Undue Hardship - An employer is required to make a reasonable accommodation to a qualified individual with a disability unless doing so would impose an undue hardship on the operation of the employer's business. Undue hardship means an action that requires significant difficulty or expense when considered in relation to factors such as a business' size, financial resources, and the nature and structure of its operation.
Prohibited Inquiries and Examinations - Before making an offer of employment, an employer may not ask job applicants about the existence, nature, or severity of a disability. However, an employer may ask about an applicant’s ability to perform the job functions. A job offer may be conditioned on the results of a medical examination, but only if the examination is required for all entering employees in the same job category. Medical examinations of employees must be job-related and consistent with business necessity.
Drug and Alcohol Use - Employees and applicants currently engaging in the illegal use of drugs are not protected by the ADA when an employer acts on the basis of such use.

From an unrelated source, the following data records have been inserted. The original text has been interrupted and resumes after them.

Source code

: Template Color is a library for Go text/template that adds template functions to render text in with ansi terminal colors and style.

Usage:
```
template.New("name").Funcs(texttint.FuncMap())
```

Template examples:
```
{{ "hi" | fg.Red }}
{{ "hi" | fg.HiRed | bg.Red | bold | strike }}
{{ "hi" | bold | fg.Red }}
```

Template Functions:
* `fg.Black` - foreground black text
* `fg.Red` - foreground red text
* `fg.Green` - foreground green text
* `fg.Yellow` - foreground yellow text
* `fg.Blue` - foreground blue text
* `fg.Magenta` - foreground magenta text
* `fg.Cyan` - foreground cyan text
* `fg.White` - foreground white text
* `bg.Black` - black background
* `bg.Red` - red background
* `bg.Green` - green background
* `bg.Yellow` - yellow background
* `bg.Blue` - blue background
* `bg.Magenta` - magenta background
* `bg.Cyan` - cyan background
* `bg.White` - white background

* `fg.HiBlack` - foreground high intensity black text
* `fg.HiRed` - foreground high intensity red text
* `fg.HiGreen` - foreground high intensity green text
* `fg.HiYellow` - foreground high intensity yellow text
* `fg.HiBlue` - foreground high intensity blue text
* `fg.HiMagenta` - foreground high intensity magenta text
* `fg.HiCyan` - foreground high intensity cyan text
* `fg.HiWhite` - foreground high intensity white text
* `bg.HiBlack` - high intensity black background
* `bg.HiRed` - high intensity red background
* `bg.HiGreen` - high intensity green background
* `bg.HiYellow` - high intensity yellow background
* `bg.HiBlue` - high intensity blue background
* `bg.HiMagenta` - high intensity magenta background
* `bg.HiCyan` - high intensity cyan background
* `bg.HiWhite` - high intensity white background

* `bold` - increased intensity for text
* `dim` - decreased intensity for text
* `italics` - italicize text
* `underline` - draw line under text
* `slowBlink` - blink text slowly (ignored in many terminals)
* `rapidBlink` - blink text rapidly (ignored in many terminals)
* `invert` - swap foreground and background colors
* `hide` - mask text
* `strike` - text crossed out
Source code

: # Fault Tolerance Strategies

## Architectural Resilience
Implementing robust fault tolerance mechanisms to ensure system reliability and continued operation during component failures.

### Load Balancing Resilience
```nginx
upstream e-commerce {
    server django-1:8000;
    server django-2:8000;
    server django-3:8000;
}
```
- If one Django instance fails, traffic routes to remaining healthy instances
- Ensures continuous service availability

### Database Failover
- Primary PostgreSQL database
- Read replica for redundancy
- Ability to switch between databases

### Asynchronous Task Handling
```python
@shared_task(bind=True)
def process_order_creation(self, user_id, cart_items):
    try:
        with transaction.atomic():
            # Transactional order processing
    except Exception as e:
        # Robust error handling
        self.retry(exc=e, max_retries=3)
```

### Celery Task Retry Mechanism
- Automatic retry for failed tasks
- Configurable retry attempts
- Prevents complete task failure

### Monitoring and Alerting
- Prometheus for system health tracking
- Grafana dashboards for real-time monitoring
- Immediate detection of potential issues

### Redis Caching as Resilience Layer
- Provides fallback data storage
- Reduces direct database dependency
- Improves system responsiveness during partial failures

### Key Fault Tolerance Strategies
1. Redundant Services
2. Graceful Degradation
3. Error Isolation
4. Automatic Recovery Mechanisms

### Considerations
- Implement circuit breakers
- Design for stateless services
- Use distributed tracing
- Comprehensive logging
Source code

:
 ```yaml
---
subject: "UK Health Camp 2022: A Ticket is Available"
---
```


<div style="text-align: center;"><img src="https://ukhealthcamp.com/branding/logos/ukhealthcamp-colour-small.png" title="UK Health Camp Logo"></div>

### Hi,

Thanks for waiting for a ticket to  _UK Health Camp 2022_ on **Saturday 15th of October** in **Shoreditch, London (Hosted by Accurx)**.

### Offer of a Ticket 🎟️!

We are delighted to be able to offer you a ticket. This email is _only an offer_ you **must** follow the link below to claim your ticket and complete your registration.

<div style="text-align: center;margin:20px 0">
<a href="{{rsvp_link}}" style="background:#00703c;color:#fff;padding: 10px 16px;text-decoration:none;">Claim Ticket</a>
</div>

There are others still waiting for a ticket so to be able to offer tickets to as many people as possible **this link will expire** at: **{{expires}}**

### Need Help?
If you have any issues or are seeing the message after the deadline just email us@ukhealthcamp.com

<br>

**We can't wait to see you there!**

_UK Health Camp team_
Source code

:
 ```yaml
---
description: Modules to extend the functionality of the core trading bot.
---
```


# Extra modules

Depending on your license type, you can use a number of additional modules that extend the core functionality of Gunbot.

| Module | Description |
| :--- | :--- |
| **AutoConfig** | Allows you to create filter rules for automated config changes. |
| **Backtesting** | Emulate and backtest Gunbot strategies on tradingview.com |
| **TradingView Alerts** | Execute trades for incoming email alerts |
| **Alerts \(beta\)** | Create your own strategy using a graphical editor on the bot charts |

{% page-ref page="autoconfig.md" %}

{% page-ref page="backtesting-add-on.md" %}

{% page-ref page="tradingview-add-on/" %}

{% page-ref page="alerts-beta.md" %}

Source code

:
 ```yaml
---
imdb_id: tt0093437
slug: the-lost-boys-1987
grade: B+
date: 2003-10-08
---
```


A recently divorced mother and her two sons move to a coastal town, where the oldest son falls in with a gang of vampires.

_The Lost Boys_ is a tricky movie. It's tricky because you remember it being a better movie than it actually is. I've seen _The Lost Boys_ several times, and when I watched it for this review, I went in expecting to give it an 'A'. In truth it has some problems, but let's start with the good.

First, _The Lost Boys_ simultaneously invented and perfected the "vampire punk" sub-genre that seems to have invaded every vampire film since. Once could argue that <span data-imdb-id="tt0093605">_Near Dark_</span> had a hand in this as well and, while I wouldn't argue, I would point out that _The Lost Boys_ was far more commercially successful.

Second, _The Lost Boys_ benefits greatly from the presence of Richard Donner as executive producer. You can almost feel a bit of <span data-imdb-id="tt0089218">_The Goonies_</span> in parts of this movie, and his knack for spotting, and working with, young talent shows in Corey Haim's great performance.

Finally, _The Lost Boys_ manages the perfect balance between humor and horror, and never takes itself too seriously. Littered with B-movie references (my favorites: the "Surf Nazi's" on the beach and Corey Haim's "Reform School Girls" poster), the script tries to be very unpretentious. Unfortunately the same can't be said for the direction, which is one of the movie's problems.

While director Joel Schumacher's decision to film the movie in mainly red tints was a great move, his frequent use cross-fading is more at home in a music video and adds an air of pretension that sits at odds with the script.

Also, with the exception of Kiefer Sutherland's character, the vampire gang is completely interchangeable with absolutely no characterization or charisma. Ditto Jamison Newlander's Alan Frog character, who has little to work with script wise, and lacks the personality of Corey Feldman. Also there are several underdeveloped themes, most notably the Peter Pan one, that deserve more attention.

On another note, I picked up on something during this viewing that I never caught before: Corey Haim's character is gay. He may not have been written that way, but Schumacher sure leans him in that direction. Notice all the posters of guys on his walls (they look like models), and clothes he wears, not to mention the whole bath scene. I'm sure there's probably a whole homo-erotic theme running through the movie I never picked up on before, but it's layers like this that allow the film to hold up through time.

Tests for illegal use of drugs are not considered medical examinations and, therefore, are not subject to the ADA's restrictions on medical examinations. Employers may hold individuals who are illegally using drugs and individuals with alcoholism to the same standards of performance as other employees.
The Civil Rights Act of 1991
The Civil Rights Act of 1991 made major changes in the federal laws against employment discrimination enforced by EEOC. Enacted in part to reverse several Supreme Court decisions that limited the rights of persons protected by these laws, the Act also provides additional protections. The Act authorizes compensatory and punitive damages in cases of intentional discrimination,
and provides for recovering attorneys' fees and the right to a jury trial.